The state counsellor of Myanmar () was the de facto head of government of Myanmar, equivalent to a prime minister, from 2016 to 2021. The office was created in 2016 after Aung San Suu Kyi's National League for Democracy won the 2015 Myanmar general election so she could lead the government despite being constitutionally ineligible for the presidency. The officeholder could “contact ministries, departments, organizations, associations and individuals” in an official capacity, while being accountable to parliament. The office was abolished by Aung San Suu Kyi's political adversary, Commander-in-Chief of Defence Services Min Aung Hlaing, after he seized power from her in a 2021 military coup d'état.

Background
The post was created on 6 April 2016 to allow for a greater role for Aung San Suu Kyi within the Government of Myanmar. Aung San Suu Kyi's National League for Democracy won a landslide victory in the 2015 Myanmar general election; however she is constitutionally barred from becoming President of Myanmar as her late husband Michael Aris was British and her two children also hold British nationality.

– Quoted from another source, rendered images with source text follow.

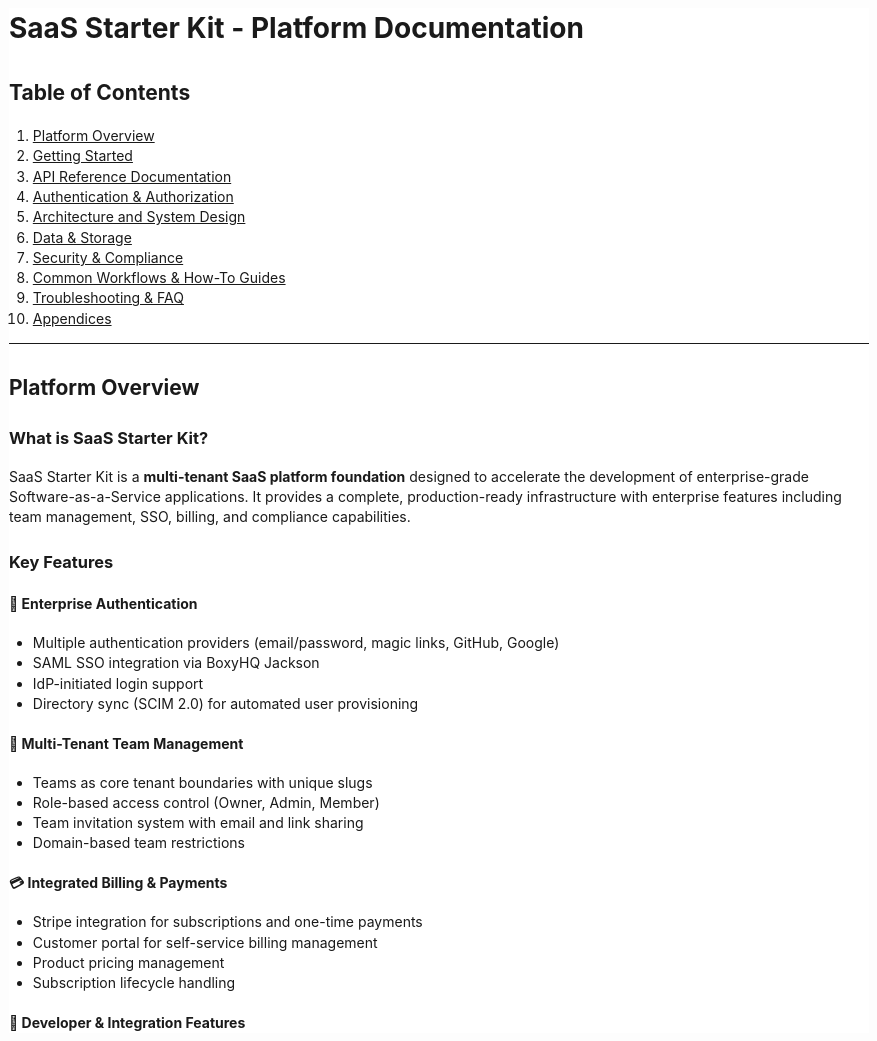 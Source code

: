 # SaaS Starter Kit - Platform Documentation

## Table of Contents

1. [Platform Overview](#platform-overview)
2. [Getting Started](#getting-started)
3. [API Reference Documentation](#api-reference-documentation)
4. [Authentication & Authorization](#authentication--authorization)
5. [Architecture and System Design](#architecture-and-system-design)
6. [Data & Storage](#data--storage)
7. [Security & Compliance](#security--compliance)
8. [Common Workflows & How-To Guides](#common-workflows--how-to-guides)
9. [Troubleshooting & FAQ](#troubleshooting--faq)
10. [Appendices](#appendices)

---

## Platform Overview

### What is SaaS Starter Kit?

SaaS Starter Kit is a **multi-tenant SaaS platform foundation** designed to accelerate the development of enterprise-grade Software-as-a-Service applications. It provides a complete, production-ready infrastructure with enterprise features including team management, SSO, billing, and compliance capabilities.

### Key Features

#### 🔐 **Enterprise Authentication**

- Multiple authentication providers (email/password, magic links, GitHub, Google)
- SAML SSO integration via BoxyHQ Jackson
- IdP-initiated login support
- Directory sync (SCIM 2.0) for automated user provisioning

#### 👥 **Multi-Tenant Team Management**

- Teams as core tenant boundaries with unique slugs
- Role-based access control (Owner, Admin, Member)
- Team invitation system with email and link sharing
- Domain-based team restrictions

#### 💳 **Integrated Billing & Payments**

- Stripe integration for subscriptions and one-time payments
- Customer portal for self-service billing management
- Product pricing management
- Subscription lifecycle handling

#### 🔧 **Developer & Integration Features**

The bill to create the post was passed by the upper house of the Assembly of the Union on 1 April 2016 and by the lower house on 5 April 2016, and signed by President Htin Kyaw on 6 April 2016. The law explicitly references Aung San Suu Kyi, and references several priorities, including cultivation of a multi-party democratic system, proper implementation of a market economy system, establishment of a federal union, and establishment of domestic peace and development.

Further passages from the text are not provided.